Vor dem mazedonischen Grenzzaun bei Idomeni ist es am Mittwoch erneut zu Ausschreitungen gekommen. Einige Dutzend Migranten versuchten auf griechischer Seite, den Zaun zu überwinden. Daraufhin schleuderten mazedonische Polizisten Tränengasgranaten über den Zaun, wie das griechische Fernsehen zeigte.

Die Migranten zogen sich darauf zurück, und die Lage beruhigte sich wieder, hieß es. Vergangenen Samstag war es an der gleichen Stelle zu umfangreichen Ausschreitungen gekommen, als Migranten einen Teil des
Zauns zerstörten. Damals waren mehr als 300 Menschen verletzt worden.
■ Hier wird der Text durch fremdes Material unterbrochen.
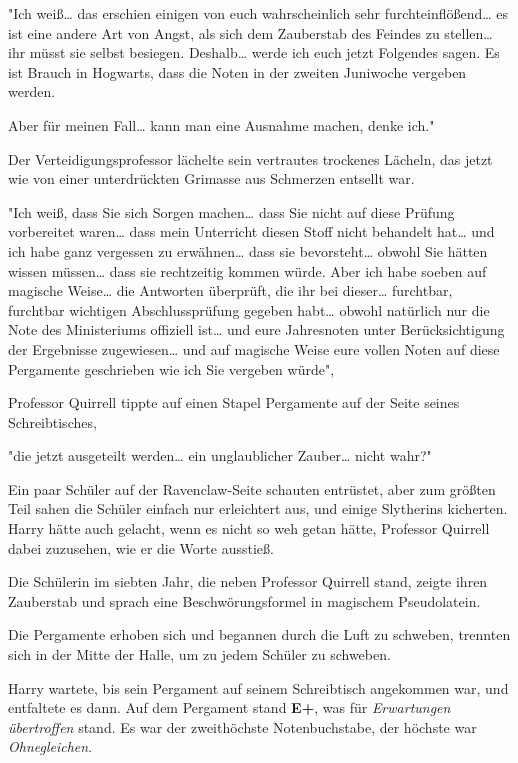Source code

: {"Ich weiß… das erschien einigen von euch wahrscheinlich sehr furchteinflößend… es ist eine andere Art von Angst, als sich dem Zauberstab des Feindes zu stellen… ihr müsst sie selbst besiegen. Deshalb… werde ich euch jetzt Folgendes sagen. Es ist Brauch in Hogwarts, dass die Noten in der zweiten Juniwoche vergeben werden.

Aber für meinen Fall… kann man eine Ausnahme machen, denke ich."

Der Verteidigungsprofessor lächelte sein vertrautes trockenes Lächeln, das jetzt wie von einer unterdrückten Grimasse aus Schmerzen entsellt war.

"Ich weiß, dass Sie sich Sorgen machen… dass Sie nicht auf diese Prüfung vorbereitet waren… dass mein Unterricht diesen Stoff nicht behandelt hat… und ich habe ganz vergessen zu erwähnen… dass sie bevorsteht… obwohl Sie hätten wissen müssen… dass sie rechtzeitig kommen würde. Aber ich habe soeben auf magische Weise… die Antworten überprüft, die ihr bei dieser… furchtbar, furchtbar wichtigen Abschlussprüfung gegeben habt… obwohl natürlich nur die Note des Ministeriums offiziell ist… und eure Jahresnoten unter Berücksichtigung der Ergebnisse zugewiesen… und auf magische Weise eure vollen Noten auf diese Pergamente geschrieben wie ich Sie vergeben würde",

Professor Quirrell tippte auf einen Stapel Pergamente auf der Seite seines Schreibtisches,

"die jetzt ausgeteilt werden… ein unglaublicher Zauber… nicht wahr?"

Ein paar Schüler auf der Ravenclaw-Seite schauten entrüstet, aber zum größten Teil sahen die Schüler einfach nur erleichtert aus, und einige Slytherins kicherten. Harry hätte auch gelacht, wenn es nicht so weh getan hätte, Professor Quirrell dabei zuzusehen, wie er die Worte ausstieß.

Die Schülerin im siebten Jahr, die neben Professor Quirrell stand, zeigte ihren Zauberstab und sprach eine Beschwörungsformel in magischem Pseudolatein.

Die Pergamente erhoben sich und begannen durch die Luft zu schweben, trennten sich in der Mitte der Halle, um zu jedem Schüler zu schweben.

Harry wartete, bis sein Pergament auf seinem Schreibtisch angekommen war, und entfaltete es dann. Auf dem Pergament stand \textbf{E+}, was für \emph{Erwartungen übertroffen} stand. Es war der zweithöchste Notenbuchstabe, der höchste war \emph{Ohnegleichen}.

}
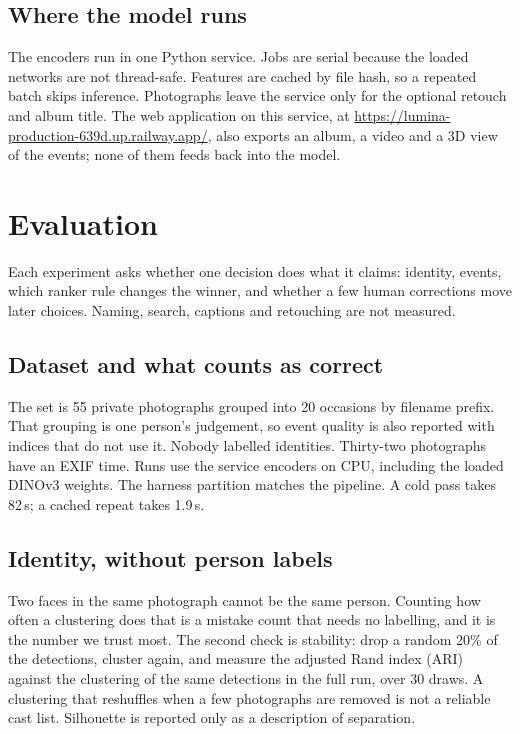 \documentclass[conference]{IEEEtran}
\begin{document}
\subsection{Where the model runs}
\label{sec:system}

The encoders run in one Python service. Jobs are serial because the loaded
networks are not thread-safe. Features are cached by file hash, so a repeated
batch skips inference. Photographs leave the service only for the optional
retouch and album title. The web application on this service, at
\url{https://lumina-production-639d.up.railway.app/}, also exports an album,
a video and a 3D view of the events; none of them feeds back into the model.

\section{Evaluation}
\label{sec:eval}

Each experiment asks whether one decision does what it claims: identity,
events, which ranker rule changes the winner, and whether a few human
corrections move later choices. Naming, search, captions and retouching are
not measured.

\subsection{Dataset and what counts as correct}
\label{sec:protocol}

The set is 55 private photographs grouped into 20 occasions by filename prefix.
That grouping is one person's judgement, so event quality is also reported
with indices that do not use it. Nobody labelled identities. Thirty-two
photographs have an EXIF time. Runs use the service encoders on CPU, including
the loaded \mbox{DINOv3} weights. The harness partition matches the pipeline.
A cold pass takes 82\,s; a cached repeat takes 1.9\,s.

\subsection{Identity, without person labels}
\label{sec:id-eval}

Two faces in the same photograph cannot be the same person. Counting how often
a clustering does that is a mistake count that needs no labelling, and it is
the number we trust most. The second check is stability: drop a random 20\% of
the detections, cluster again, and measure the adjusted Rand index
(ARI)~\cite{hubert1985comparing} against the clustering of the same detections
in the full run, over 30 draws. A clustering that reshuffles when a few
photographs are removed is not a reliable cast list. Silhouette is reported
only as a description of separation.
\end{document}
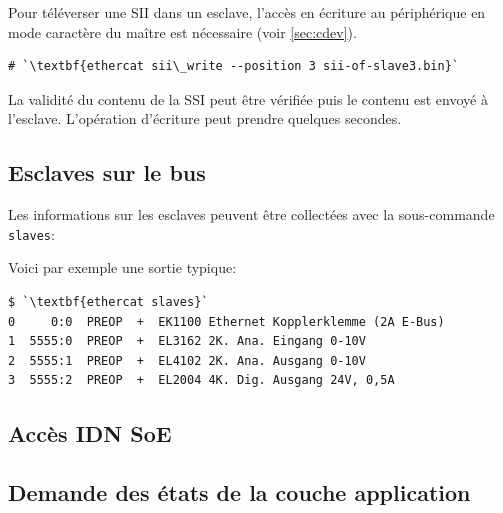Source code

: \documentclass[a4paper,12pt,BCOR=6mm,bibtotoc,idxtotoc]{scrbook}
\begin{document}
Pour t\'el\'everser une SII dans un esclave, l'acc\`es en \'ecriture
au p\'eriph\'erique en mode caract\`ere du ma\^itre est n\'ecessaire
(voir \autoref{sec:cdev}).



\begin{lstlisting}
# `\textbf{ethercat sii\_write --position 3 sii-of-slave3.bin}`
\end{lstlisting}

La validit\'e du contenu de la SSI peut \^etre v\'erifi\'ee puis le
contenu est envoy\'e \`a l'esclave.  L'op\'eration d'\'ecriture peut
prendre quelques secondes.


\subsection{Esclaves sur le bus}

Les informations sur les esclaves peuvent \^etre collect\'ees avec la
sous-commande \lstinline+slaves+:



Voici par exemple une sortie typique:

\begin{lstlisting}
$ `\textbf{ethercat slaves}`
0     0:0  PREOP  +  EK1100 Ethernet Kopplerklemme (2A E-Bus)
1  5555:0  PREOP  +  EL3162 2K. Ana. Eingang 0-10V
2  5555:1  PREOP  +  EL4102 2K. Ana. Ausgang 0-10V
3  5555:2  PREOP  +  EL2004 4K. Dig. Ausgang 24V, 0,5A
\end{lstlisting}


\subsection{Acc\`es IDN SoE}
\label{sec:soeaccess}






\subsection{Demande des \'etats de la couche application}
\end{document}
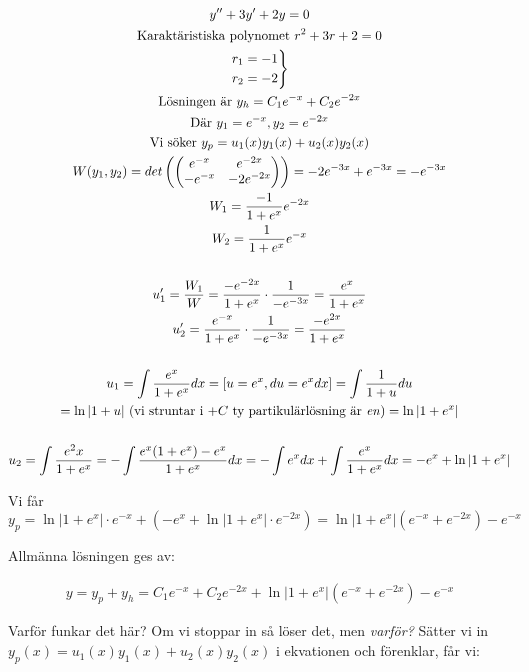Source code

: \begin{equation*}
  \begin{gathered}
    y^{\prime\prime}+3y^{\prime}+2y=0\\
    \text{Karaktäristiska polynomet } r^2+3r+2=0\\
    \begin{rcases*}
      r_1 = -1\\
      r_2 = -2
    \end{rcases*}\\
    \text{Lösningen är } y_h = C_1e^{-x}+C_2e^{-2x}\\
    \text{Där } y_1 = e^{-x}, y_2 = e^{-2x}\\
    \text{Vi söker } y_p = u_1(x)y_1(x)+u_2(x)y_2(x)\\
    W(y_1,y_2) = det\left(\begin{pmatrix}e^{-x}&e^{-2x}\\-e^{-x}&-2e^{-2x}\end{pmatrix}\right) = -2e^{-3x}+e^{-3x} = -e^{-3x}\\
    W_1 = \dfrac{-1}{1+e^x}e^{-2x}\\
    W_2 = \dfrac{1}{1+e^x}e^{-x}\\\\
    u_1^{\prime} = \dfrac{W_1}{W} = \dfrac{-e^{-2x}}{1+e^x}\cdot\dfrac{1}{-e^{-3x}} = \dfrac{e^x}{1+e^x}\\
    u_2^{\prime} = \dfrac{e^{-x}}{1+e^x}\cdot\dfrac{1}{-e^{-3x}}=\dfrac{-e^{2x}}{1+e^x}\\\\
    u_1 = \int\dfrac{e^x}{1+e^x}dx = \left[u = e^x, du = e^xdx\right] = \int\dfrac{1}{1+u}du\\
    = \ln|1+u| \text{ (vi struntar i +$C$ ty partikulärlösning är \textit{en})} = \ln\left|1+e^x\right|\\\\
    u_2 = \int \dfrac{e^2x}{1+e^x} = -\int\dfrac{e^x(1+e^x)-e^x}{1+e^x}dx = -\int e^xdx+\int\dfrac{e^x}{1+e^x}dx = -e^x+\ln\left|1+e^x\right|
  \end{gathered}
\end{equation*}
\par\bigskip
\noindent Vi får $y_p = \ln\left|1+e^x\right|\cdot e^{-x} + (-e^x+\ln\left|1+e^x\right|\cdot e^{-2x}) = \ln\left|1+e^x\right|(e^{-x}+e^{-2x})-e^{-x}$
\par\bigskip
\noindent Allmänna lösningen ges av:

\begin{equation*}
  \begin{gathered}
    y = y_p+y_h = C_1e^{-x}+C_2e^{-2x}+\ln\left|1+e^x\right|(e^{-x}+e^{-2x})-e^{-x}
  \end{gathered}
\end{equation*}
\par\bigskip
\noindent Varför funkar det här? Om vi stoppar in så löser det, men \textit{varför?} Sätter vi in $y_p(x)=u_1(x)y_1(x)+u_2(x)y_2(x)$ i ekvationen och förenklar, får vi:

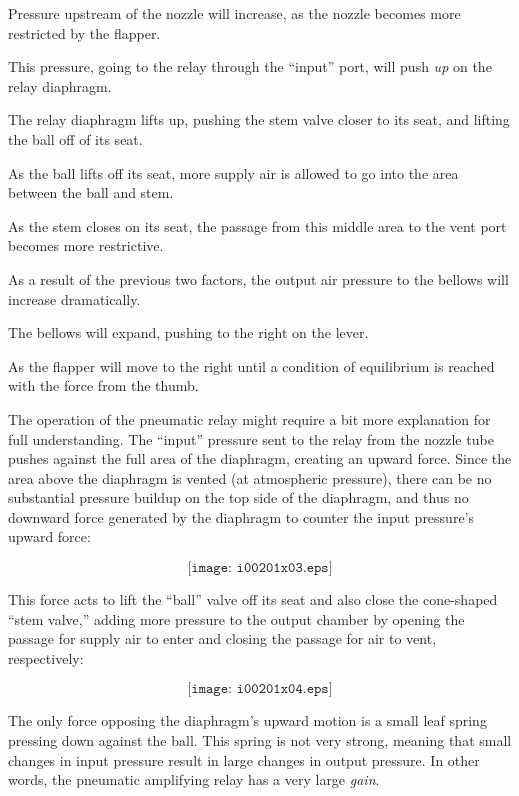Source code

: \medskip
{\item{} Pressure upstream of the nozzle will increase, as the nozzle becomes more restricted by the flapper.
{\item{} This pressure, going to the relay through the ``input'' port, will push {\it up} on the relay diaphragm.
{\item{} The relay diaphragm lifts up, pushing the stem valve closer to its seat, and lifting the ball off of its seat.
{\item{} As the ball lifts off its seat, more supply air is allowed to go into the area between the ball and stem.
{\item{} As the stem closes on its seat, the passage from this middle area to the vent port becomes more restrictive.
{\item{} As a result of the previous two factors, the output air pressure to the bellows will increase dramatically.
{\item{} The bellows will expand, pushing to the right on the lever.
{\item{} As the flapper will move to the right until a condition of equilibrium is reached with the force from the thumb.
\medskip

The operation of the pneumatic relay might require a bit more explanation for full understanding.  The ``input'' pressure sent to the relay from the nozzle tube pushes against the full area of the diaphragm, creating an upward force.  Since the area above the diaphragm is vented (at atmospheric pressure), there can be no substantial pressure buildup on the top side of the diaphragm, and thus no downward force generated by the diaphragm to counter the input pressure's upward force:

$$\texttt{[image: i00201x03.eps]}$$

This force acts to lift the ``ball'' valve off its seat and also close the cone-shaped ``stem valve,'' adding more pressure to the output chamber by opening the passage for supply air to enter and closing the passage for air to vent, respectively:

$$\texttt{[image: i00201x04.eps]}$$

The only force opposing the diaphragm's upward motion is a small leaf spring pressing down against the ball.  This spring is not very strong, meaning that small changes in input pressure result in large changes in output pressure.  In other words, the pneumatic amplifying relay has a very large {\it gain}.

}}}}}}}}
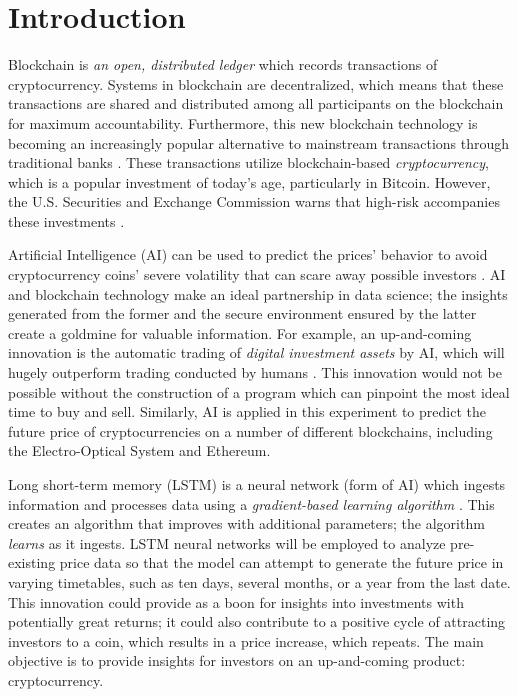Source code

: 
\section{Introduction}

Blockchain is {\em an open, distributed ledger} which records transactions of cryptocurrency. Systems in blockchain are decentralized, which means that these transactions are shared and distributed among all participants on the blockchain for maximum accountability. Furthermore, this new blockchain technology is becoming an increasingly popular alternative to mainstream transactions through traditional banks \cite{c2}. These transactions utilize blockchain-based {\em cryptocurrency}, which is a popular investment of today's age, particularly in Bitcoin. However, the U.S. Securities and Exchange Commission warns that high-risk accompanies these investments \cite{c1}. 

Artificial Intelligence (AI) can be used to predict the prices' behavior to avoid cryptocurrency coins' severe volatility that can scare away possible investors \cite{c3}. AI and blockchain technology make an ideal partnership in data science; the insights generated from the former and the secure environment ensured by the latter create a goldmine for valuable information. For example, an up-and-coming innovation is the automatic trading of {\em digital investment assets} by AI, which will hugely outperform trading conducted by humans \cite{c5}. This innovation would not be possible without the construction of a program which can pinpoint the most ideal time to buy and sell. Similarly, AI is applied in this experiment to predict the future price of cryptocurrencies on a number of different blockchains, including the Electro-Optical System and Ethereum. 

Long short-term memory (LSTM) is a neural network (form of AI) which ingests information and processes data using a {\em gradient-based learning algorithm} \cite{c6}. This creates an algorithm that improves with additional parameters; the algorithm {\em learns} as it ingests. LSTM neural networks will be employed to analyze pre-existing price data so that the model can attempt to generate the future price in varying timetables, such as ten days, several months, or a year from the last date. This innovation could provide as a boon for insights into investments with potentially great returns; it could also contribute to a positive cycle of attracting investors to a coin, which results in a price increase, which repeats. The main objective is to provide insights for investors on an up-and-coming product: cryptocurrency.

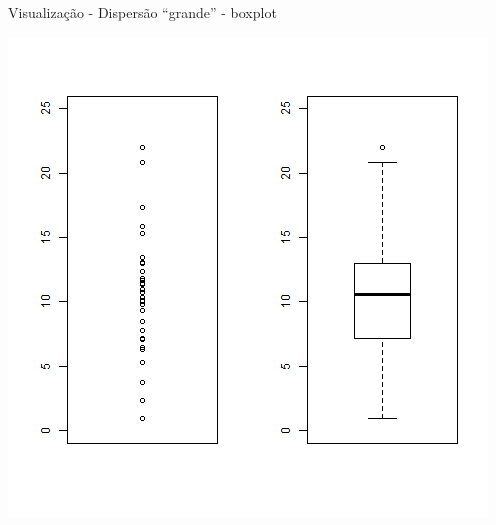 \documentclass{beamer}
\begin{document}
\begin{frame}{\small Visualização - Dispersão ``grande'' - boxplot}
  \begin{center}
    \includegraphics[height=.8\textheight]{Cap17/dot-box-G}
  \end{center}
\end{frame}

\end{document}
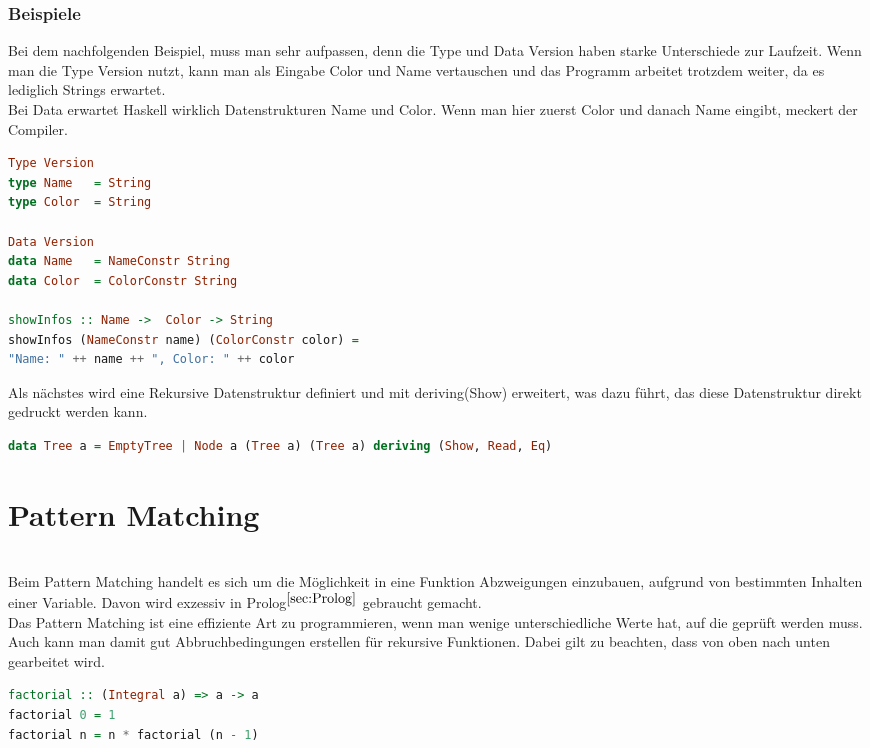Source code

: \subsubsection{Beispiele}
Bei dem nachfolgenden Beispiel, muss man sehr aufpassen, denn die Type und Data Version haben starke Unterschiede zur Laufzeit. Wenn man die Type Version nutzt, kann man als Eingabe Color und Name vertauschen und das Programm arbeitet trotzdem weiter, da es lediglich Strings erwartet. \\
Bei Data erwartet Haskell wirklich Datenstrukturen Name und Color. Wenn man hier zuerst Color und danach Name eingibt, meckert der Compiler. 

\begin{lstlisting}[language=Haskell]  
Type Version
type Name   = String
type Color  = String

Data Version
data Name   = NameConstr String
data Color  = ColorConstr String

showInfos :: Name ->  Color -> String
showInfos (NameConstr name) (ColorConstr color) =
"Name: " ++ name ++ ", Color: " ++ color
\end{lstlisting}\qquad\newline
Als nächstes wird eine Rekursive Datenstruktur definiert und mit deriving(Show) erweitert, was dazu führt, das diese Datenstruktur direkt gedruckt werden kann. 
\begin{lstlisting}[language=Haskell]  
data Tree a = EmptyTree | Node a (Tree a) (Tree a) deriving (Show, Read, Eq)  
\end{lstlisting}
\section{Pattern Matching}\qquad\\
Beim Pattern Matching handelt es sich um die Möglichkeit in eine Funktion Abzweigungen einzubauen, aufgrund von bestimmten Inhalten einer Variable. Davon wird exzessiv in Prolog$^{\ref{sec:Prolog}}$ gebraucht gemacht. \\
Das Pattern Matching ist eine effiziente Art zu programmieren, wenn man wenige unterschiedliche Werte hat, auf die geprüft werden muss. Auch kann man damit gut Abbruchbedingungen erstellen für rekursive Funktionen. Dabei gilt zu beachten, dass von oben nach unten gearbeitet wird. 
\begin{lstlisting}[language=Haskell]
factorial :: (Integral a) => a -> a  
factorial 0 = 1  
factorial n = n * factorial (n - 1)  
\end{lstlisting}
In Idomeni harren weiter 11.000 Migranten aus

Mit Blick auf das Lager in Idomeni sagte der Flüchtlingskoordinator der griechischen Regierung, Giorgos Kyritsis, dem Tagesspiegel, insbesondere nach dem unverhältnismäßigem Einsatz von Tränengas durch die mazedonischem Behörden am vergangenen Wochenende verließen immer mehr Flüchtlinge das Camp. Seit den Ausschreitungen haben mehrere hundert Flüchtlinge aus Idomeni mehrere Aufnahmezentren im Norden Griechenlands aufgesucht. Insgesamt harren in Idomeni an der griechisch-mazedonischen Grenze weiterhin rund 11.000 Migranten aus.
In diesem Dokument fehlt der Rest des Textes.